- The Gap Location within the state of Arizona The Gap Location within the United States
- Coordinates: 36°18′14″N 111°27′38″W﻿ / ﻿36.303881°N 111.460574°W
- Country: United States
- State: Arizona
- County: Coconino
- Time zone: UTC-7 (Mountain (MST))
- • Summer (DST): UTC-7 (MST)

= The Gap, Arizona =

Unincorporated community in Arizona, United States

The Gap is an unincorporated community on the Navajo Nation in Coconino County, Arizona, United States.

==Description==
The very small community is located along U.S. Route 89 (US 89) at its junction with the south end of Navajo Route 20 (N20), formerly U.S. Route 89T, at mile marker 489. Just east of the community is its namesake, The Gap, a gap in the Echo Cliffs.

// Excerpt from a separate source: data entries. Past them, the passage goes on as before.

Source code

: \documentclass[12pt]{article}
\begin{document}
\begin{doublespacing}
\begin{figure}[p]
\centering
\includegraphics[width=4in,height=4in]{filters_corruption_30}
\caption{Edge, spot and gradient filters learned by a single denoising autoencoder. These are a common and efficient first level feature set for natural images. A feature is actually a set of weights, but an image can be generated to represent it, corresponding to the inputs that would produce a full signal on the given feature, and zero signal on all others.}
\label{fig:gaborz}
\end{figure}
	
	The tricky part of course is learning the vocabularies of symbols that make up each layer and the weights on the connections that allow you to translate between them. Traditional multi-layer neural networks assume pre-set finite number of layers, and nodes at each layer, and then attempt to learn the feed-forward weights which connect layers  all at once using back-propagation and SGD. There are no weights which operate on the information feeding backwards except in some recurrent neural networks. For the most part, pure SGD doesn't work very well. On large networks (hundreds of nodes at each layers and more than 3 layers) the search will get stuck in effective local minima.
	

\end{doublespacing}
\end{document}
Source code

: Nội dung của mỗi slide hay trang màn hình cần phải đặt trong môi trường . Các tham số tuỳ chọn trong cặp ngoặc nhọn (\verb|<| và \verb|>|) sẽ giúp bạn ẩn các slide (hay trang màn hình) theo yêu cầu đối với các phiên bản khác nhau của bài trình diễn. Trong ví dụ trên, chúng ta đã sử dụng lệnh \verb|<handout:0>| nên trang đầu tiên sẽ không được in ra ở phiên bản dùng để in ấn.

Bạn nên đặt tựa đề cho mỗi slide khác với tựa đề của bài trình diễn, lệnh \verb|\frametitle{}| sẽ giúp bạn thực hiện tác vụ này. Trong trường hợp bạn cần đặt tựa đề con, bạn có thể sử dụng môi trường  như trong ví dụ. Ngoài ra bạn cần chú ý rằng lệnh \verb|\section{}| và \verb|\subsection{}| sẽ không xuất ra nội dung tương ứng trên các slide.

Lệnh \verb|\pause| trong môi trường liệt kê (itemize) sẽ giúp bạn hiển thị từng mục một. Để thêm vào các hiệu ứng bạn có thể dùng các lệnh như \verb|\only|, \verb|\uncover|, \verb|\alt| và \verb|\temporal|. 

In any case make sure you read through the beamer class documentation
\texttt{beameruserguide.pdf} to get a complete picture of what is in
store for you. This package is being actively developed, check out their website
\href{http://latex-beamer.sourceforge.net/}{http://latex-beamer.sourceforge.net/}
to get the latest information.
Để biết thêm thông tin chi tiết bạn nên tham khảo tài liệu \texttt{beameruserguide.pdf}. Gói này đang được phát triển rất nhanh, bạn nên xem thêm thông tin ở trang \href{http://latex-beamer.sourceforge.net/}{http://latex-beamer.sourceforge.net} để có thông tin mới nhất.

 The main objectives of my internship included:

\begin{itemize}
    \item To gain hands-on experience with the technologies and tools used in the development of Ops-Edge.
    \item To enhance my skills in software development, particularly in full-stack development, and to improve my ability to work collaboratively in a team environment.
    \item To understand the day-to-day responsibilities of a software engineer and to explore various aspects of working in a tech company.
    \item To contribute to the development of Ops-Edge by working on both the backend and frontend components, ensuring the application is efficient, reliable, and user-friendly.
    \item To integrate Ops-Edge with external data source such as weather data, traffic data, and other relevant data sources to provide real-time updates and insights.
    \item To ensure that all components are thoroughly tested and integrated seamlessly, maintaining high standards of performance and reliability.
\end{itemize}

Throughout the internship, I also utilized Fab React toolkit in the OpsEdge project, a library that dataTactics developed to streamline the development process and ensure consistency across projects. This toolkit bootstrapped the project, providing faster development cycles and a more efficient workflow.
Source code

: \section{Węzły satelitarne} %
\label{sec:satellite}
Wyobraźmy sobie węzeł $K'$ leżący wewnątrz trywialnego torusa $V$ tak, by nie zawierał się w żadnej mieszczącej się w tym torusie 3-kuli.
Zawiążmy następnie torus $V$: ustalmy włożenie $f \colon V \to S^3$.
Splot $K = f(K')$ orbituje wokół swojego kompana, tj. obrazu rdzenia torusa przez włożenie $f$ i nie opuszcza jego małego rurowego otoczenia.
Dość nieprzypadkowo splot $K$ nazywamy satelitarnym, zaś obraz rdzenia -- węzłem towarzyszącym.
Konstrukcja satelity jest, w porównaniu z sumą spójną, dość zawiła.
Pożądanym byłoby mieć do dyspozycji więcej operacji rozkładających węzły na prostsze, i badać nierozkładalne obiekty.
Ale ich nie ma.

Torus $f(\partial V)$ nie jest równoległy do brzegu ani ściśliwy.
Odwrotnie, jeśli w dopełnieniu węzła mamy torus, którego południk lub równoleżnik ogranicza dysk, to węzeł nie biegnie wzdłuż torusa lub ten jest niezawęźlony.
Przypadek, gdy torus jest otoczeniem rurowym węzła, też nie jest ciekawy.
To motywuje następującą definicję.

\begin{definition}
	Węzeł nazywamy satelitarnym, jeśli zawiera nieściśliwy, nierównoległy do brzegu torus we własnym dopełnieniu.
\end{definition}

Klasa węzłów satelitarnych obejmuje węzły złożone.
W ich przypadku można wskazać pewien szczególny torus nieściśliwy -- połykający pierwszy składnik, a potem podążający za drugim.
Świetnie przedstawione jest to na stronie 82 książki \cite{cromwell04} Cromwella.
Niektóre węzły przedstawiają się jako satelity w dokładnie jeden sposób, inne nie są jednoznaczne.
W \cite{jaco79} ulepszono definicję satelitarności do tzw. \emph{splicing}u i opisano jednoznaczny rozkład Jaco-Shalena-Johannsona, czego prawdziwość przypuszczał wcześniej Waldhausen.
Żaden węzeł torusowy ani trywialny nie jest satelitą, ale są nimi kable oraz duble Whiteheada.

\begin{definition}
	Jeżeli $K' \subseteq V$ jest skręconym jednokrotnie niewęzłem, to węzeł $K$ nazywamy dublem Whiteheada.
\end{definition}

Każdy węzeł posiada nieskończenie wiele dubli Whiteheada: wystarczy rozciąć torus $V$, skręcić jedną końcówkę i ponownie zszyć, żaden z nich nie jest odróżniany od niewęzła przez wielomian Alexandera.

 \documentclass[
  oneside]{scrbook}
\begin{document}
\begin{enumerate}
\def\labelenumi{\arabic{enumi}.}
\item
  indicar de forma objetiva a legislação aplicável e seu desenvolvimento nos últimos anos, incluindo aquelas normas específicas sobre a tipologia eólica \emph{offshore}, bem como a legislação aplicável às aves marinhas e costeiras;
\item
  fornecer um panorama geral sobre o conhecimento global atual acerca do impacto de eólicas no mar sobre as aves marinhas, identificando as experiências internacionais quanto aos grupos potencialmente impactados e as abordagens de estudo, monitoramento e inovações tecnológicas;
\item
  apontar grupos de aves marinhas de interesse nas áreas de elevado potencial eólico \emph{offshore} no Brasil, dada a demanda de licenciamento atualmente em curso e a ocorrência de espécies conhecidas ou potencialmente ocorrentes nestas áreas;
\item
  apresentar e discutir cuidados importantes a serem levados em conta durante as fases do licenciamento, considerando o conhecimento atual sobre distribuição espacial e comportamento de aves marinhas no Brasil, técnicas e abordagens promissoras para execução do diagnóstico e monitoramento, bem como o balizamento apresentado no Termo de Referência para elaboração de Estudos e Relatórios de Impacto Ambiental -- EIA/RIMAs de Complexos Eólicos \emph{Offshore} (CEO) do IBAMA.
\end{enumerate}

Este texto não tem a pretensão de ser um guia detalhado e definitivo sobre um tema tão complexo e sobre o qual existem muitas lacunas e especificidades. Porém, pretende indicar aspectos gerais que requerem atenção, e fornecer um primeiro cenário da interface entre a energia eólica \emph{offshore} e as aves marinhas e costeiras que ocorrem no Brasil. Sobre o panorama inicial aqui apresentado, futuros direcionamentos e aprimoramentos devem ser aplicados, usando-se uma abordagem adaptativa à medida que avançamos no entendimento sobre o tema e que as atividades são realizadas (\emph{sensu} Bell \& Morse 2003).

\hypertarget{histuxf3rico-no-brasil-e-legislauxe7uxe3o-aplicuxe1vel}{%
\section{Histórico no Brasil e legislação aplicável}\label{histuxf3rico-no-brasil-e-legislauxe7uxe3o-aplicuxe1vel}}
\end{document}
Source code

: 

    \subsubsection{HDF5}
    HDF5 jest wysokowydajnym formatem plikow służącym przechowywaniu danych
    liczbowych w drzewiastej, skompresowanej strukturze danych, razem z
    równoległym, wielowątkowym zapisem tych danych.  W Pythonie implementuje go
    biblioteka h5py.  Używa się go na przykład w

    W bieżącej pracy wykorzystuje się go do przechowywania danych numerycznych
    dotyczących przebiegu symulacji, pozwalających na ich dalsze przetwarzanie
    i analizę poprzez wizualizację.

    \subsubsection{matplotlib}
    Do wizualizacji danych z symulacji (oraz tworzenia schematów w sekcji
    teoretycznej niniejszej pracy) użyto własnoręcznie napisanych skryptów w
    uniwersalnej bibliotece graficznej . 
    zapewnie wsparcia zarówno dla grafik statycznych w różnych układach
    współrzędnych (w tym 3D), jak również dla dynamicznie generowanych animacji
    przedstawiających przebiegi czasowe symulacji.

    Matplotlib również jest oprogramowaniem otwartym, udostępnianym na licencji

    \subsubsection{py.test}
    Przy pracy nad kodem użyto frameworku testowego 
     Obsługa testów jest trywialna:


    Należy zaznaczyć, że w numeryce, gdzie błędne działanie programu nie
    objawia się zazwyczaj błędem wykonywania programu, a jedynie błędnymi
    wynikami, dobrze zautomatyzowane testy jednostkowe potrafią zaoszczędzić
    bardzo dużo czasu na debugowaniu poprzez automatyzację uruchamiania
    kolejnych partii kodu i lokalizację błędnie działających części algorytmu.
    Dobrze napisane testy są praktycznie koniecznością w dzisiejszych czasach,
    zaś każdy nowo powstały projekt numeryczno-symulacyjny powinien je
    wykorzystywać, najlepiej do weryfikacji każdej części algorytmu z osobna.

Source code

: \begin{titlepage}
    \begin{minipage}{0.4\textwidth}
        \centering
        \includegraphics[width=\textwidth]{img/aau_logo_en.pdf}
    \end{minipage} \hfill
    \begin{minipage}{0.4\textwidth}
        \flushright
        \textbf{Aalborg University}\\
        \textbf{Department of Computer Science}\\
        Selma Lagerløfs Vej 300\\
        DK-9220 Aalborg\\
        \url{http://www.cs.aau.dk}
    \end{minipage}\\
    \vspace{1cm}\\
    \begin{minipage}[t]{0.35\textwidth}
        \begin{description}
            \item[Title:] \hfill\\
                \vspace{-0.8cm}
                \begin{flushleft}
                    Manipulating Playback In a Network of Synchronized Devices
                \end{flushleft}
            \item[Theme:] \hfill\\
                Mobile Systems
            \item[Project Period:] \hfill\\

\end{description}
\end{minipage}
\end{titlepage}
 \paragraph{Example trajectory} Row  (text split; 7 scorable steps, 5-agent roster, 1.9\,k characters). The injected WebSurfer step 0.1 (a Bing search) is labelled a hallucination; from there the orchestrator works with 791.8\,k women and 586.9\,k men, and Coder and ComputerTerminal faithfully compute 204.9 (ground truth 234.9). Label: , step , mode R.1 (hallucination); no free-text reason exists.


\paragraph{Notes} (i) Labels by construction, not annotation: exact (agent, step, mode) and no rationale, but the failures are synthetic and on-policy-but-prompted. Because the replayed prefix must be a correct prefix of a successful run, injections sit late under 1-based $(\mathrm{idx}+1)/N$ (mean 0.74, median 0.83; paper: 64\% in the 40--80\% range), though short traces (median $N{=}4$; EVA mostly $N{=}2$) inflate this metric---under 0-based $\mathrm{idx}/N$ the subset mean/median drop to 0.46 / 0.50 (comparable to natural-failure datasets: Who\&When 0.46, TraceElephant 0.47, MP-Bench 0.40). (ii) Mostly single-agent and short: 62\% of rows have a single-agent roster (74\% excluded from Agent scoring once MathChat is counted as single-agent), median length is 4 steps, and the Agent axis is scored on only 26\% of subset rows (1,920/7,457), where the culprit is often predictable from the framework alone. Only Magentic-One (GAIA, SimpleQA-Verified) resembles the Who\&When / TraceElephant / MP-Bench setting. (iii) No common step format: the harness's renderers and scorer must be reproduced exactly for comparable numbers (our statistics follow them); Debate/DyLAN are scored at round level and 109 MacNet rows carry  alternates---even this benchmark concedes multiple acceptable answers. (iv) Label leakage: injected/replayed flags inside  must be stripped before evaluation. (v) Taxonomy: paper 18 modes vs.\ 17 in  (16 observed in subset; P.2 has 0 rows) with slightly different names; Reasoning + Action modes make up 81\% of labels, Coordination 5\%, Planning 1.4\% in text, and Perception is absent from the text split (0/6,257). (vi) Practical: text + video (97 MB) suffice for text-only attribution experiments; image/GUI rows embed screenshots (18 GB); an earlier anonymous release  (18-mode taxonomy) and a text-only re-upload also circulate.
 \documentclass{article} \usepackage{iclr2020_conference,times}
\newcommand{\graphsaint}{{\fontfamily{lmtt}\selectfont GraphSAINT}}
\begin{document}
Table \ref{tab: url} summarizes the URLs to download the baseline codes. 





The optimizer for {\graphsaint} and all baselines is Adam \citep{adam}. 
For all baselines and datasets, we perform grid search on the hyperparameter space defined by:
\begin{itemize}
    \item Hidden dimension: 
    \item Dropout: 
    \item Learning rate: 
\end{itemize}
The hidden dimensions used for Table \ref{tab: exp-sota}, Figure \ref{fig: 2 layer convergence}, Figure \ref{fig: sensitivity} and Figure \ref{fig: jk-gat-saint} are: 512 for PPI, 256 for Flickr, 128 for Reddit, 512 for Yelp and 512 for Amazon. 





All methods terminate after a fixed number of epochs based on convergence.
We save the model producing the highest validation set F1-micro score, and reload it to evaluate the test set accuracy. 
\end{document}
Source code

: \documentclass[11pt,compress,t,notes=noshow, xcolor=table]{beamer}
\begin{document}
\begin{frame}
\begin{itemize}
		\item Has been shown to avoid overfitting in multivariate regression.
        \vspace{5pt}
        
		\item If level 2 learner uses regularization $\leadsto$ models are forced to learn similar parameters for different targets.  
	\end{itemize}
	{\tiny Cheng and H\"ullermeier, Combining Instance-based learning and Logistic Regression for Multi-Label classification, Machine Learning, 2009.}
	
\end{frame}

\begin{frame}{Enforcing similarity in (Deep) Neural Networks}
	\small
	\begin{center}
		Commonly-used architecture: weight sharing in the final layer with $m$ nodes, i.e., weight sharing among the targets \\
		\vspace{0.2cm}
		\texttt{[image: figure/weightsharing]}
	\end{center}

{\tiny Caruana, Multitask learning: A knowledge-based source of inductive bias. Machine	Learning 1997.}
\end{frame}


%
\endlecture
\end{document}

While the community includes not much more than a trading post, a gas station, a school, and a tribal administrative building, in an addition to few homes, it is important as the only place were services are offered along the 80 mi stretch of US 89 between Cameron and Page. However, it became more significant in February 2013 when a geological event caused a 150 ft stretch of US 89 to buckle. The site of the road damage was about 3 mi north of Bitter Springs (and the US 89A junction with US 89) and about 25 mi south of Page. The loss of this stretch of road forced detours for traffic entering the Page area from the south. Motorists were rerouted on a 115 mi detour via U.S. Route 160 and State Route 98 or a 90 mi detour on N20, which had a 28 mi unpaved stretch. Since the southern end of N20 is within the community, once N20 was paved several months later and also designated as U.S. Route 89T (US 89T), for the next two years most traffic along US 89 north of The Gap was diverted to US 89T. After the road repairs were completed in March 2015, the US 89T designation was retired.